Stored items

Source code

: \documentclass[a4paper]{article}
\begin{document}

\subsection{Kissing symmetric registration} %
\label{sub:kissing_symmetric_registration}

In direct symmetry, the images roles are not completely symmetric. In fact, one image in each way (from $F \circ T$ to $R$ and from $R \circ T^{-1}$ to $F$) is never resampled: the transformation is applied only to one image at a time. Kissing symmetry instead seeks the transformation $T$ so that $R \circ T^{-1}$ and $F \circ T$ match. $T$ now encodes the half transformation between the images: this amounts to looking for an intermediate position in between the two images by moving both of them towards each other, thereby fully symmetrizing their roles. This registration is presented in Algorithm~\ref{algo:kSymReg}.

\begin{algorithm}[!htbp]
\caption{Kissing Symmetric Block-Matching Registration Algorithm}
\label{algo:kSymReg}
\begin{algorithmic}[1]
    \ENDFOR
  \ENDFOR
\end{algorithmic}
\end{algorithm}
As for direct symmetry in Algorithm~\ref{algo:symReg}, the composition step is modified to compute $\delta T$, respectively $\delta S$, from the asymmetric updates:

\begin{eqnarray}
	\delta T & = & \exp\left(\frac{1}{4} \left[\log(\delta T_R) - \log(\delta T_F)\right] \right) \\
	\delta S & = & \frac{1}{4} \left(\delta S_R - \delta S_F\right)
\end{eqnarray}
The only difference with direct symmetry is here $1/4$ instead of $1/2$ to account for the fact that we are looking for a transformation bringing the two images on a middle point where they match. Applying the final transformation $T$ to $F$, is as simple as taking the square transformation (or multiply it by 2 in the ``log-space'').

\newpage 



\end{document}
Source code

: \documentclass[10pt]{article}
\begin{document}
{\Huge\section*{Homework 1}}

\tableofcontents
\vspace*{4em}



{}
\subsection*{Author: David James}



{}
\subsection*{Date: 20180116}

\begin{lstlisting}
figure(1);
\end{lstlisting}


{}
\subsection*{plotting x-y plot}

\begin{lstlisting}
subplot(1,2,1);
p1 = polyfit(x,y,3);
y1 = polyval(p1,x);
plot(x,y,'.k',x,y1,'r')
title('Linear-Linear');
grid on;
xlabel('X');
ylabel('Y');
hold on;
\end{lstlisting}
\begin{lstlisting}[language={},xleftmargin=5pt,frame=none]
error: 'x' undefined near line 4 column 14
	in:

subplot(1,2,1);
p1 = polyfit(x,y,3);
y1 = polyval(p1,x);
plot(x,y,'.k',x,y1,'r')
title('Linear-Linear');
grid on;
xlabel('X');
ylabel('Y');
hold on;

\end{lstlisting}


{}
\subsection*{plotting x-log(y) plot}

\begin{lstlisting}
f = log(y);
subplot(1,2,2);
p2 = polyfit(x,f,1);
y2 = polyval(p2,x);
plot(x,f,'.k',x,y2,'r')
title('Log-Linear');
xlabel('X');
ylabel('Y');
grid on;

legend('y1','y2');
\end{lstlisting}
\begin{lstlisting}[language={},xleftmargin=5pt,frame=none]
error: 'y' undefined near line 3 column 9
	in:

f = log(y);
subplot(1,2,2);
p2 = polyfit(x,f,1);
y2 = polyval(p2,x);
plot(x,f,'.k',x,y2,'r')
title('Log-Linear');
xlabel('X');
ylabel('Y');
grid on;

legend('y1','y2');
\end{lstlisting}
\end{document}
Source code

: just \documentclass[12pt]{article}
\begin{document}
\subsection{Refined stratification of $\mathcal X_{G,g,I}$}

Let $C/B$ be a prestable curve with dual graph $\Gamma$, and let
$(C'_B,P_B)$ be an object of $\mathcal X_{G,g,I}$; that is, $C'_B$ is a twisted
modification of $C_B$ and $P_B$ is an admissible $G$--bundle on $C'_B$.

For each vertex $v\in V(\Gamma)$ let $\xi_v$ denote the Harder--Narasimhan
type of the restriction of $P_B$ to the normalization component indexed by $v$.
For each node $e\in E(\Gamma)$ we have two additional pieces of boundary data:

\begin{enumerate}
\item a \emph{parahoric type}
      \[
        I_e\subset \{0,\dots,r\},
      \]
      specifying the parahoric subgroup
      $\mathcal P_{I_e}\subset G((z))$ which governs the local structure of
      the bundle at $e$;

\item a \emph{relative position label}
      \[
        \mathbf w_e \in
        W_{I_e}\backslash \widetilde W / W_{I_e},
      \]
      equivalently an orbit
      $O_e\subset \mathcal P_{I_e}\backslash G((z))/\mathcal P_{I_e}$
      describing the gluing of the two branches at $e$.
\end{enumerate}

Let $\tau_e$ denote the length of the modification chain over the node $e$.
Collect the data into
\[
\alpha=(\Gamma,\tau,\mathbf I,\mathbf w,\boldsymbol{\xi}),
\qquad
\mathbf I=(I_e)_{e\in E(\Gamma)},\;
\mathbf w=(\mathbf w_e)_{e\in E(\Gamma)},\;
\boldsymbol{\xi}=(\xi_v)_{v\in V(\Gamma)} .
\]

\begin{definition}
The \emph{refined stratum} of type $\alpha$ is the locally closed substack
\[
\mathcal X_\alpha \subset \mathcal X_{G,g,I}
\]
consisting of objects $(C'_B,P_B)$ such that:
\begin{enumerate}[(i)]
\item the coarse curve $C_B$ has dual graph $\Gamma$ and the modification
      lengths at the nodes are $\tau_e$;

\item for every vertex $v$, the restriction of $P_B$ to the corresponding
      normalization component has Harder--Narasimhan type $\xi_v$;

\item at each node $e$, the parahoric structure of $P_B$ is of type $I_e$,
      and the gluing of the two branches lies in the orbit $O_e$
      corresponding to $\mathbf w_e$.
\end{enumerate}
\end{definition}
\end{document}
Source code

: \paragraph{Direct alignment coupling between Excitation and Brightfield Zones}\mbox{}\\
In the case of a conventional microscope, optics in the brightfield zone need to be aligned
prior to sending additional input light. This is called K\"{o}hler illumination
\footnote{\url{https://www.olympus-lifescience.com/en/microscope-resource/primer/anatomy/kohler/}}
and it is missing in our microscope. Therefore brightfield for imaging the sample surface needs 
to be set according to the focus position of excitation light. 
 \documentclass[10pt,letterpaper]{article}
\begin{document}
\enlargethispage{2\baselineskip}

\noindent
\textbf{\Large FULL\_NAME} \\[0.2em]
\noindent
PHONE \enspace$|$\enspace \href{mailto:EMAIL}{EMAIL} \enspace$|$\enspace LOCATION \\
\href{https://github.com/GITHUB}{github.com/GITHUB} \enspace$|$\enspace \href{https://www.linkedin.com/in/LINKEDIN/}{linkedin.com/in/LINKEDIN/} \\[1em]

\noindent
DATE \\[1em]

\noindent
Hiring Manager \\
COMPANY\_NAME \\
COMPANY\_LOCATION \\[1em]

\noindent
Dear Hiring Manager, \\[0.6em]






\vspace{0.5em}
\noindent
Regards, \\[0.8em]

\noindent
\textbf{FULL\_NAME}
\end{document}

§ WHAT THE EXERCISE ASKS
Please return every line of the data, unaltered.

§ REPLY
Source code

: \documentclass[a4paper]{article}
\begin{document}

\subsection{Kissing symmetric registration} %
\label{sub:kissing_symmetric_registration}

In direct symmetry, the images roles are not completely symmetric. In fact, one image in each way (from $F \circ T$ to $R$ and from $R \circ T^{-1}$ to $F$) is never resampled: the transformation is applied only to one image at a time. Kissing symmetry instead seeks the transformation $T$ so that $R \circ T^{-1}$ and $F \circ T$ match. $T$ now encodes the half transformation between the images: this amounts to looking for an intermediate position in between the two images by moving both of them towards each other, thereby fully symmetrizing their roles. This registration is presented in Algorithm~\ref{algo:kSymReg}.

\begin{algorithm}[!htbp]
\caption{Kissing Symmetric Block-Matching Registration Algorithm}
\label{algo:kSymReg}
\begin{algorithmic}[1]
    \ENDFOR
  \ENDFOR
\end{algorithmic}
\end{algorithm}
As for direct symmetry in Algorithm~\ref{algo:symReg}, the composition step is modified to compute $\delta T$, respectively $\delta S$, from the asymmetric updates:

\begin{eqnarray}
	\delta T & = & \exp\left(\frac{1}{4} \left[\log(\delta T_R) - \log(\delta T_F)\right] \right) \\
	\delta S & = & \frac{1}{4} \left(\delta S_R - \delta S_F\right)
\end{eqnarray}
The only difference with direct symmetry is here $1/4$ instead of $1/2$ to account for the fact that we are looking for a transformation bringing the two images on a middle point where they match. Applying the final transformation $T$ to $F$, is as simple as taking the square transformation (or multiply it by 2 in the ``log-space'').

\newpage 



\end{document}
Source code

: \documentclass[10pt]{article}
\begin{document}
{\Huge\section*{Homework 1}}

\tableofcontents
\vspace*{4em}



{}
\subsection*{Author: David James}



{}
\subsection*{Date: 20180116}

\begin{lstlisting}
figure(1);
\end{lstlisting}


{}
\subsection*{plotting x-y plot}

\begin{lstlisting}
subplot(1,2,1);
p1 = polyfit(x,y,3);
y1 = polyval(p1,x);
plot(x,y,'.k',x,y1,'r')
title('Linear-Linear');
grid on;
xlabel('X');
ylabel('Y');
hold on;
\end{lstlisting}
\begin{lstlisting}[language={},xleftmargin=5pt,frame=none]
error: 'x' undefined near line 4 column 14
	in:

subplot(1,2,1);
p1 = polyfit(x,y,3);
y1 = polyval(p1,x);
plot(x,y,'.k',x,y1,'r')
title('Linear-Linear');
grid on;
xlabel('X');
ylabel('Y');
hold on;

\end{lstlisting}


{}
\subsection*{plotting x-log(y) plot}

\begin{lstlisting}
f = log(y);
subplot(1,2,2);
p2 = polyfit(x,f,1);
y2 = polyval(p2,x);
plot(x,f,'.k',x,y2,'r')
title('Log-Linear');
xlabel('X');
ylabel('Y');
grid on;

legend('y1','y2');
\end{lstlisting}
\begin{lstlisting}[language={},xleftmargin=5pt,frame=none]
error: 'y' undefined near line 3 column 9
	in:

f = log(y);
subplot(1,2,2);
p2 = polyfit(x,f,1);
y2 = polyval(p2,x);
plot(x,f,'.k',x,y2,'r')
title('Log-Linear');
xlabel('X');
ylabel('Y');
grid on;

legend('y1','y2');
\end{lstlisting}
\end{document}
Source code

: just \documentclass[12pt]{article}
\begin{document}
\subsection{Refined stratification of $\mathcal X_{G,g,I}$}

Let $C/B$ be a prestable curve with dual graph $\Gamma$, and let
$(C'_B,P_B)$ be an object of $\mathcal X_{G,g,I}$; that is, $C'_B$ is a twisted
modification of $C_B$ and $P_B$ is an admissible $G$--bundle on $C'_B$.

For each vertex $v\in V(\Gamma)$ let $\xi_v$ denote the Harder--Narasimhan
type of the restriction of $P_B$ to the normalization component indexed by $v$.
For each node $e\in E(\Gamma)$ we have two additional pieces of boundary data:

\begin{enumerate}
\item a \emph{parahoric type}
      \[
        I_e\subset \{0,\dots,r\},
      \]
      specifying the parahoric subgroup
      $\mathcal P_{I_e}\subset G((z))$ which governs the local structure of
      the bundle at $e$;

\item a \emph{relative position label}
      \[
        \mathbf w_e \in
        W_{I_e}\backslash \widetilde W / W_{I_e},
      \]
      equivalently an orbit
      $O_e\subset \mathcal P_{I_e}\backslash G((z))/\mathcal P_{I_e}$
      describing the gluing of the two branches at $e$.
\end{enumerate}

Let $\tau_e$ denote the length of the modification chain over the node $e$.
Collect the data into
\[
\alpha=(\Gamma,\tau,\mathbf I,\mathbf w,\boldsymbol{\xi}),
\qquad
\mathbf I=(I_e)_{e\in E(\Gamma)},\;
\mathbf w=(\mathbf w_e)_{e\in E(\Gamma)},\;
\boldsymbol{\xi}=(\xi_v)_{v\in V(\Gamma)} .
\]

\begin{definition}
The \emph{refined stratum} of type $\alpha$ is the locally closed substack
\[
\mathcal X_\alpha \subset \mathcal X_{G,g,I}
\]
consisting of objects $(C'_B,P_B)$ such that:
\begin{enumerate}[(i)]
\item the coarse curve $C_B$ has dual graph $\Gamma$ and the modification
      lengths at the nodes are $\tau_e$;

\item for every vertex $v$, the restriction of $P_B$ to the corresponding
      normalization component has Harder--Narasimhan type $\xi_v$;

\item at each node $e$, the parahoric structure of $P_B$ is of type $I_e$,
      and the gluing of the two branches lies in the orbit $O_e$
      corresponding to $\mathbf w_e$.
\end{enumerate}
\end{definition}
\end{document}
Source code

: \paragraph{Direct alignment coupling between Excitation and Brightfield Zones}\mbox{}\\
In the case of a conventional microscope, optics in the brightfield zone need to be aligned
prior to sending additional input light. This is called K\"{o}hler illumination
\footnote{\url{https://www.olympus-lifescience.com/en/microscope-resource/primer/anatomy/kohler/}}
and it is missing in our microscope. Therefore brightfield for imaging the sample surface needs 
to be set according to the focus position of excitation light. 
 \documentclass[10pt,letterpaper]{article}
\begin{document}
\enlargethispage{2\baselineskip}

\noindent
\textbf{\Large FULL\_NAME} \\[0.2em]
\noindent
PHONE \enspace$|$\enspace \href{mailto:EMAIL}{EMAIL} \enspace$|$\enspace LOCATION \\
\href{https://github.com/GITHUB}{github.com/GITHUB} \enspace$|$\enspace \href{https://www.linkedin.com/in/LINKEDIN/}{linkedin.com/in/LINKEDIN/} \\[1em]

\noindent
DATE \\[1em]

\noindent
Hiring Manager \\
COMPANY\_NAME \\
COMPANY\_LOCATION \\[1em]

\noindent
Dear Hiring Manager, \\[0.6em]






\vspace{0.5em}
\noindent
Regards, \\[0.8em]

\noindent
\textbf{FULL\_NAME}
\end{document}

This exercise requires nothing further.